Value-added services (VAS) revenues grew 9% Y/Y to $402.0 million, led by increases in revenues from live broadcasting and other value-added services.
Advertising increased by 28% Y/Y to $298.5 million, mainly attributable to the company’s improved advertising product offerings and enhanced advertising efficiency.
Revenue from IP derivatives and others decreased 2% Y/Y to $80.8 million.
Adjusted net profit was $33.6 million. Bilibili held $2.17 billion in cash and equivalents as of September. It generated $317.1 million in operating cash flow for the quarter.
Share Buyback: The board of directors has authorized a share repurchase program under which the company can repurchase up to $200 million of its publicly traded securities for the next 24 months.
Bilibili Chairman and CEO Rui Chen reported strong growth across community metrics and core business segments this quarter. Daily active users (DAUs) and monthly active users (MAUs) reached record highs of 107 million and 348 million, respectively. The average daily time spent by users increased to 106 minutes, up by 6 minutes from the same period last year. Chen highlighted the company’s success in boosting user engagement and driving value through a variety of commercial offerings.
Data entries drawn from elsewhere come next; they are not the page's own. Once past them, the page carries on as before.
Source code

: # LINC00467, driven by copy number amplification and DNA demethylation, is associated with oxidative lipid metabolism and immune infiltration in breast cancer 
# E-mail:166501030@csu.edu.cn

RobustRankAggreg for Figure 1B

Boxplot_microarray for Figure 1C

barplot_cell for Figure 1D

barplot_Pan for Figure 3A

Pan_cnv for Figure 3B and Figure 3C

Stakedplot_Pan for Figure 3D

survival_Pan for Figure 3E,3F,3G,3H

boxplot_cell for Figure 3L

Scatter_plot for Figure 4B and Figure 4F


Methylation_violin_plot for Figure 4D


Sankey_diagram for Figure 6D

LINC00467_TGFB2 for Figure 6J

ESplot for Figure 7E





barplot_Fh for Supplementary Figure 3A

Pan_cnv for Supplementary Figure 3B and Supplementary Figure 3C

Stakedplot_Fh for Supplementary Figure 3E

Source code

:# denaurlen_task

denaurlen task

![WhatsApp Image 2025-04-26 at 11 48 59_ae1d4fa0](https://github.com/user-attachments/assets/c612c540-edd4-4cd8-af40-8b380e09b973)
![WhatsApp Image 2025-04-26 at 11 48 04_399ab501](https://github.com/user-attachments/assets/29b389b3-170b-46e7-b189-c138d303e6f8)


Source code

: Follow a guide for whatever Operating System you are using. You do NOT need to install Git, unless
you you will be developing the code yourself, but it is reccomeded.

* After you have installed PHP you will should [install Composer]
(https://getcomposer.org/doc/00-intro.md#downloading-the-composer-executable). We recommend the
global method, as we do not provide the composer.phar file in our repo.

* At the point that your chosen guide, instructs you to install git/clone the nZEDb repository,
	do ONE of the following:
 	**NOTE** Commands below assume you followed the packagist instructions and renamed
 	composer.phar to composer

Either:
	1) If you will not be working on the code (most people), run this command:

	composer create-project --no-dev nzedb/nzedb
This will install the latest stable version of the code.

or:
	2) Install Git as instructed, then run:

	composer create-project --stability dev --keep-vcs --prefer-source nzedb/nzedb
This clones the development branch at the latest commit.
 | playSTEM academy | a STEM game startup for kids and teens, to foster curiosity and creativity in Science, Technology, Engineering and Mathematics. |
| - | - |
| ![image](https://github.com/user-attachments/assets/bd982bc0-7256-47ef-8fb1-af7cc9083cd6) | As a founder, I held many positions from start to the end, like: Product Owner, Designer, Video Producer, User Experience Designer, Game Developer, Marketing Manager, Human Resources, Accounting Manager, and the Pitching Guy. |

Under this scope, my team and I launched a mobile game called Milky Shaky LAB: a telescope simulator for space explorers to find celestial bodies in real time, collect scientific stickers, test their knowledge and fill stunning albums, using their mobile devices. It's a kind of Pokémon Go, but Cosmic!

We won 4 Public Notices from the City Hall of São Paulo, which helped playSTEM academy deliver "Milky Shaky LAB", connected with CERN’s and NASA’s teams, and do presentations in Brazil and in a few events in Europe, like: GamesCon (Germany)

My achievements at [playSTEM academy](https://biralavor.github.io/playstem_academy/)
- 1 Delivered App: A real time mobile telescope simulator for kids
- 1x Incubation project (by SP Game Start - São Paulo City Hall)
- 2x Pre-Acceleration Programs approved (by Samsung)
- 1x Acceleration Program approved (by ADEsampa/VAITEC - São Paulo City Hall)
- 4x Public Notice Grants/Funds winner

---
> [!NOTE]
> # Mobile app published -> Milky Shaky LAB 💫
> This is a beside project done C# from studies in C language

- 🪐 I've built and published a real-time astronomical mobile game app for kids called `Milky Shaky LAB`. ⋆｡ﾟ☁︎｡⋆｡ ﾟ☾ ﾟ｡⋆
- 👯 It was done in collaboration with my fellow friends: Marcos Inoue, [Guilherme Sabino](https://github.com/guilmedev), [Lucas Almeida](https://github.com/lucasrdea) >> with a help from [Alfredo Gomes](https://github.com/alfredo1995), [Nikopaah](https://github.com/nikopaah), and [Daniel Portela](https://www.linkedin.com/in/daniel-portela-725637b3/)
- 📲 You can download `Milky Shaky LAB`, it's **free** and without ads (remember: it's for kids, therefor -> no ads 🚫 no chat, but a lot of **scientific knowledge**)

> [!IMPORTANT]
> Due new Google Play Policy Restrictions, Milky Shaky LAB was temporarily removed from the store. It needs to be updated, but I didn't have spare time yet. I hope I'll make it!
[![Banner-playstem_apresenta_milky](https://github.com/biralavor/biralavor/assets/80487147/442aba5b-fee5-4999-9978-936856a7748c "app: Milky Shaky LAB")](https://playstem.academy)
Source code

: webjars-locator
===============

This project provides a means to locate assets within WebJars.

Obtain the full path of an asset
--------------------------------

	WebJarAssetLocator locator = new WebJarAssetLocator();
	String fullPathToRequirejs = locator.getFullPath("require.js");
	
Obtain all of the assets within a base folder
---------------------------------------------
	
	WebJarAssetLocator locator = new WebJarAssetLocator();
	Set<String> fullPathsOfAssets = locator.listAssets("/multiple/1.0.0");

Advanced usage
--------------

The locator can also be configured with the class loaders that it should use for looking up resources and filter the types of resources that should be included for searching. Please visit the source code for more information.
He emphasized that achieving the first adjusted net profit marks a significant milestone, setting the stage for further development of commercialization efforts and continued growth.
CFO Sam Fan noted strong performance in high-margin segments like mobile games and advertising, which accelerated overall revenue growth and improved profitability. Gross profit jumped 76% year-over-year, with the gross margin rising to 34.9% from 25.0% in the same period last year.
Bilibili stock surged over 83% year-to-date.
Price Action: BILI stock is down 5.67% at $20.07 premarket at the last check Thursday.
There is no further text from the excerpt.